The system won't fail while the car is in motion.
Some Tesla owners have yet another thing to worry about. As sales crash in Europe and protests gather outside Tesla showrooms in the US as a result of the CEO's political engagement, it now emerges that more than 376,000 Model Y crossovers and Model 3 sedans are at risk for power steering failure. So far, it has resulted in more than 3,000 warranty claims and caused 570 crashes, according to Tesla and the National Highway Traffic Safety Administration.
Federal investigators have known about the problem for some time—in 2023 NHTSA's Office of Defects Investigation opened a preliminary inquiry after 12 reports of steering failures, including three Model 3s and nine Model Ys.
By February 2024, NHTSA had received 124 complaints about steering failure in 2023 Teslas and found another 2,264 reports of steering problems. Color me wrong, though—at the time, I wrote that "a software patch is unlikely to help," except a software patch is indeed the remedy here.
The problem is caused by excess voltage reaching the printed circuit board that controls the electronic power steering. That can overstress the components, which causes the power steering to fail next time the car slows to a complete stop. Unlike a recent steering recall affecting Mazda's CX-90 SUV, in this particular case the failure is unlikely to rob a driver of power steering while moving. The system is designed such that if the overvoltage occurs while the car is in motion, the power steering remains active until the car next stops.

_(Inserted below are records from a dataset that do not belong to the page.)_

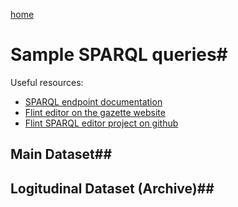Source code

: [home](../home.md)
# Sample SPARQL queries#



Useful resources:

- [SPARQL endpoint documentation](sparql.md)
- [Flint editor on the gazette website](https://www.thegazette.co.uk/flint)
- [Flint SPARQL editor project on github](https://github.com/TSO-Openup/FlintSparqlEditor)


## Main Dataset##


## Logitudinal Dataset (Archive)##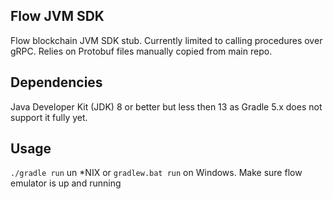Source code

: ## Flow JVM SDK

Flow blockchain JVM SDK stub. Currently limited to calling procedures over gRPC. 
Relies on Protobuf files manually copied from main repo.

## Dependencies
Java Developer Kit (JDK) 8 or better but less then 13 as Gradle 5.x does not support it fully yet.

## Usage
`./gradle run` un *NIX or `gradlew.bat run` on Windows. Make sure flow emulator is up and running

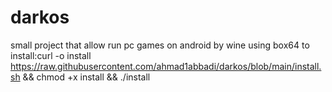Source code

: # darkos
small project that allow run pc games on android by wine using box64 
to install:curl -o install https://raw.githubusercontent.com/ahmad1abbadi/darkos/blob/main/install.sh && chmod +x install && ./install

A lack of power-assisted steering isn't the worst thing in the world—many readers will be old enough to remember when the feature was far from ubiquitous and parallel parking meant a bicep workout. But it's also not supposed to happen on such a safety-critical system.
According to the NHTSA Part 573 Safety Recall Report, NHTSA and Tesla discussed the problem for several months, with NHTSA's main concern that the failure (at a stop) could happen "at an unsafe location" and that the increased steering effort could surprise the driver and therefore a formal recall ought to be performed. Tesla agreed with that in mid-January.
This is now Tesla's second recall of 2025. At the beginning of the year, it issued a recall for more than 283,000 Models 3, Y, S, and X, which were built with potentially faulty backup camera systems. Since a backup camera system is a legal requirement under the Federal Motor Vehicle Safety Standards, such failures are taken seriously—in October 2024, a different issue saw the recall of more than 27,000 Cybertrucks to fix their cameras.
The first step in Tesla's remedy for this latest camera problem is another software update—the problematic builds could, in cold weather, short out some power components in the camera system. Tesla said it was also working to identify which cars had not been fixed in time—these will require the physical replacement of the car computer with a new unit.
Software recalls are only getting more common
As Ars noted last year, the nature of automotive safety recalls is changing. As ever more subsystems on modern cars are computer-controlled, automakers are using those computers to solve hardware problems, although not always in a manner that the owners entirely appreciate. The advent of software-defined vehicles will only accelerate this trend. In part, that's because they're designed to be easily updated over the air, but it's also because the automotive industry has fallen into the same "minimal viable product" trap as the tech sector, with cars being pushed out the door before everything is fully baked. As trends go, we don't like it.